I know that most dwarf players use a fairly standard 'fort' strategy and then some go for the whole hammer strategy, I personally use a combination, kindof a wall with big guns behind it and slayers, foresters, gyrocopters and miners to mash em up that little more, has anyone got any other tactics that work with dwarves?


----------



## Hespithe

I've never seen a Dwarf army that did well without ranged weaponry. Gunners, Quarrelers and War Machines are, IMHO, necessary to a well rounded Dwarf army. The Gyrocopter is a favorite, as it actually helps to ensure that the ranged abilities of the army get the opportunity to operate at max potential. Miners are always an excellent choice, simply due to their reserve ability and hitting power. The true theme of an army, and what will ultimately define the armies tactical plan, is set the moment the characters for the army are chosen. I've seen very cool and competitive lists using the Dwarf Lord, the Anvil/Runesmith, and simply using multiple Thanes and multiple Engineers with a Master Engineer.

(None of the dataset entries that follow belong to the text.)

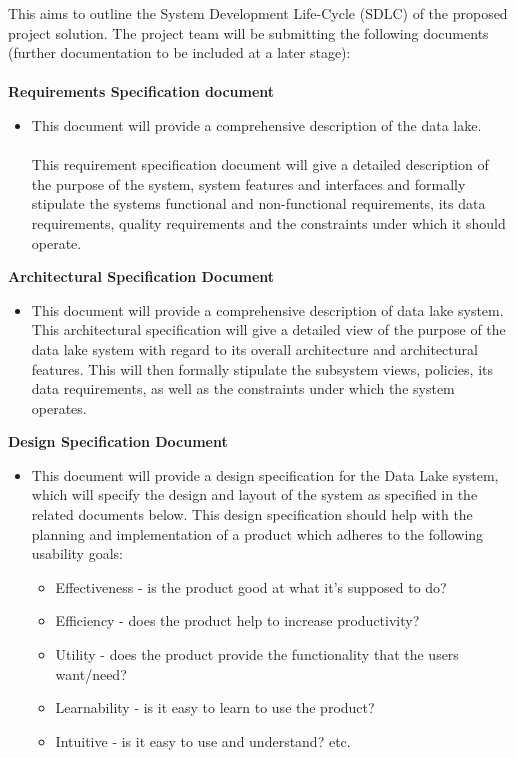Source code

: This aims to outline the System Development Life-Cycle (SDLC) of the
proposed project solution.
The project team will be submitting the following documents (further documentation to be included at a later stage):
\newline \\ \\
\textbf{Requirements Specification document}
    \begin{itemize}
         \item This document will provide a comprehensive description of the data lake.\\ \\ This requirement specification document will give a detailed description of the purpose of the system, system features and interfaces and formally stipulate the systems functional and non-functional requirements, its data requirements, quality requirements and the constraints under which it should operate.
    \end{itemize}

\newline
\textbf{Architectural Specification Document}

    \begin{itemize}
         \item This document will provide a comprehensive description of data lake system. This architectural specification will give a detailed view of the purpose of the data lake system with regard to its overall architecture and architectural features. This will then formally stipulate the subsystem views, policies, its data requirements, as well as the constraints under which the system operates.
    \end{itemize}
    
\newline

\textbf{Design Specification Document}
    \begin{itemize}
         \item This document will provide a design specification for the Data Lake system, which will
specify the design and layout of the system as specified in the related documents below. This design specification should help with the planning and implementation of a product which adheres to the following usability goals:
\newline
\begin{itemize}
        \item  Effectiveness - is the product good at what it’s supposed to do?
        \item  Efficiency - does the product help to increase productivity?
        \item  Utility - does the product provide the functionality that the users
        want/need?
        \item  Learnability - is it easy to learn to use the product?
        \item  Intuitive - is it easy to use and understand? etc.
\end{itemize}
     \end{itemize}
     
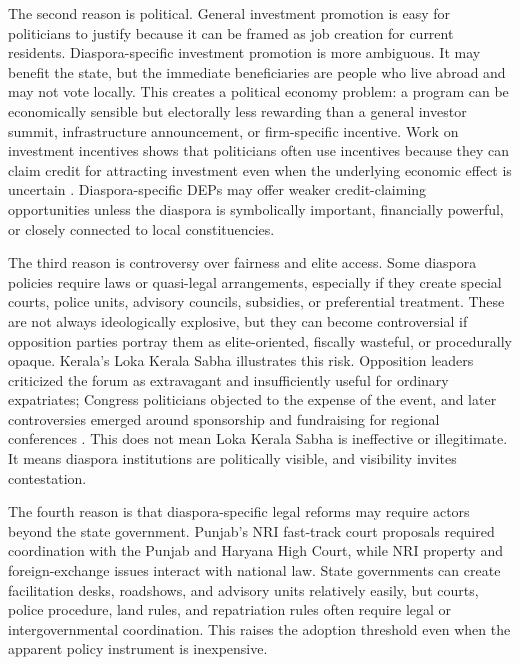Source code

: \documentclass[12pt]{article}
\begin{document}
The second reason is political. General investment promotion is easy for politicians to justify because it can be framed as job creation for current residents. Diaspora-specific investment promotion is more ambiguous. It may benefit the state, but the immediate beneficiaries are people who live abroad and may not vote locally. This creates a political economy problem: a program can be economically sensible but electorally less rewarding than a general investor summit, infrastructure announcement, or firm-specific incentive. Work on investment incentives shows that politicians often use incentives because they can claim credit for attracting investment even when the underlying economic effect is uncertain \citep{jensen_pass_2014, jensen_incentives_2018}. Diaspora-specific DEPs may offer weaker credit-claiming opportunities unless the diaspora is symbolically important, financially powerful, or closely connected to local constituencies.

The third reason is controversy over fairness and elite access. Some diaspora policies require laws or quasi-legal arrangements, especially if they create special courts, police units, advisory councils, subsidies, or preferential treatment. These are not always ideologically explosive, but they can become controversial if opposition parties portray them as elite-oriented, fiscally wasteful, or procedurally opaque. Kerala's Loka Kerala Sabha illustrates this risk. Opposition leaders criticized the forum as extravagant and insufficiently useful for ordinary expatriates; Congress politicians objected to the expense of the event, and later controversies emerged around sponsorship and fundraising for regional conferences \citep{tnn_cut_2022, express_news_services_udf_2023}. This does not mean Loka Kerala Sabha is ineffective or illegitimate. It means diaspora institutions are politically visible, and visibility invites contestation.

The fourth reason is that diaspora-specific legal reforms may require actors beyond the state government. Punjab's NRI fast-track court proposals required coordination with the Punjab and Haryana High Court, while NRI property and foreign-exchange issues interact with national law. State governments can create facilitation desks, roadshows, and advisory units relatively easily, but courts, police procedure, land rules, and repatriation rules often require legal or intergovernmental coordination. This raises the adoption threshold even when the apparent policy instrument is inexpensive.
\end{document}
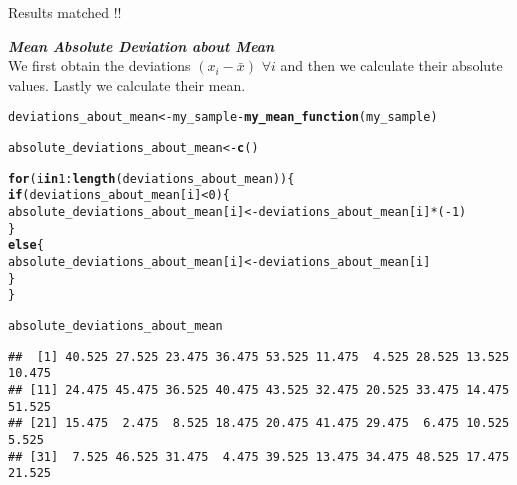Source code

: \documentclass[11pt, a4paper]{article}\usepackage[]{graphicx}\usepackage[]{xcolor}
\makeatletter
\newcommand{\hlnum}[1]{\textcolor[rgb]{0.686,0.059,0.569}{#1}}%
\newcommand{\hlopt}[1]{\textcolor[rgb]{0,0,0}{#1}}%
\newcommand{\hldef}[1]{\textcolor[rgb]{0.345,0.345,0.345}{#1}}%
\newcommand{\hlkwa}[1]{\textcolor[rgb]{0.161,0.373,0.58}{\textbf{#1}}}%
\newcommand{\hlkwb}[1]{\textcolor[rgb]{0.69,0.353,0.396}{#1}}%
\newcommand{\hlkwd}[1]{\textcolor[rgb]{0.737,0.353,0.396}{\textbf{#1}}}%
\newenvironment{kframe}{%
 \def\at@end@of@kframe{}%
 \ifinner\ifhmode%
  \def\at@end@of@kframe{\end{minipage}}%
  \begin{minipage}{\columnwidth}%
 \fi\fi%
 \def\FrameCommand##1{\hskip\@totalleftmargin \hskip-\fboxsep
 \colorbox{shadecolor}{##1}\hskip-\fboxsep
     \hskip-\linewidth \hskip-\@totalleftmargin \hskip\columnwidth}%
 \MakeFramed {\advance\hsize-\width
   \@totalleftmargin\z@ \linewidth\hsize
   \@setminipage}}%
 {\par\unskip\endMakeFramed%
 \at@end@of@kframe}
\newenvironment{knitrout}{}{} %
\makeatother
\begin{document}
\faCheckCircle[regular] Results matched !! \\

\newpage

\faArrowAltCircleRight[regular] \textit{\textbf{Mean Absolute Deviation about Mean}} \\

We first obtain the deviations $(x_i - \bar{x}) \,\, \forall i$ and then we calculate their absolute values. Lastly we calculate their mean.

\begin{knitrout}\footnotesize
{}\color{fgcolor}\begin{kframe}
\begin{alltt}
\hldef{deviations_about_mean} \hlkwb{<-} \hldef{my_sample} \hlopt{-} \hlkwd{my_mean_function}\hldef{(my_sample)}

\hldef{absolute_deviations_about_mean} \hlkwb{<-} \hlkwd{c}\hldef{()}

\hlkwa{for} \hldef{(i} \hlkwa{in} \hlnum{1}\hlopt{:}\hlkwd{length}\hldef{(deviations_about_mean)) \{}
  \hlkwa{if}\hldef{(deviations_about_mean[i]} \hlopt{<} \hlnum{0}\hldef{)\{}
    \hldef{absolute_deviations_about_mean[i]} \hlkwb{<-} \hldef{deviations_about_mean[i]} \hlopt{*} \hldef{(}\hlopt{-}\hlnum{1}\hldef{)}
  \hldef{\}}
  \hlkwa{else}\hldef{\{}
    \hldef{absolute_deviations_about_mean[i]} \hlkwb{<-} \hldef{deviations_about_mean[i]}
  \hldef{\}}
\hldef{\}}
\end{alltt}
\end{kframe}
\end{knitrout}

\begin{knitrout}\footnotesize
{}\color{fgcolor}\begin{kframe}
\begin{alltt}
\hldef{absolute_deviations_about_mean}
\end{alltt}
\begin{verbatim}
##  [1] 40.525 27.525 23.475 36.475 53.525 11.475  4.525 28.525 13.525 10.475
## [11] 24.475 45.475 36.525 40.475 43.525 32.475 20.525 33.475 14.475 51.525
## [21] 15.475  2.475  8.525 18.475 20.475 41.475 29.475  6.475 10.525  5.525
## [31]  7.525 46.525 31.475  4.475 39.525 13.475 34.475 48.525 17.475 21.525
\end{verbatim}
\end{kframe}
\end{knitrout}
\end{document}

I'm still not sure which setup I prefer...


----------



## Frodo

I guess that is kinda what you get with dwarves, one of the most powerful armies but without much tactical felxibility.


----------



## mgtymouze

The Anvil of Doom (with or without Thorek Ironbrow) is a good choice for being either offensive or defensive. Use the rune of wrath and ruin to hit a unit and steal half their movement or the rune of Oath and Honor to give a freindly unit a "free move" in the shooting phase. If you use ancient power with these then you affect D3 units. If I don't take an anvil I will take a unit of hammerers with a lord to make them immune to fear and terror on top of being stubborn. Rangers are also good to sucker a unit into charging to be set up for a counter charge or at a minimum denying an enemy unit the ability to march.


----------



## The Son of Horus

I've seen Dwarf armies that don't have a single gun in them do some serious damage-- Ironbreakers, Hammerers, Longbeards, and Slayers are all downright mean in close combat, and the basic Dwarf Warrior isn't a slouch either, if only because he's WS4, T4, and has a 3+ armor save when fighting to the front with a hand weapon and shield.


----------



## Frodo

yeah, take that with some big guns to smash em up a bit first and youre nigh undefeatable.


----------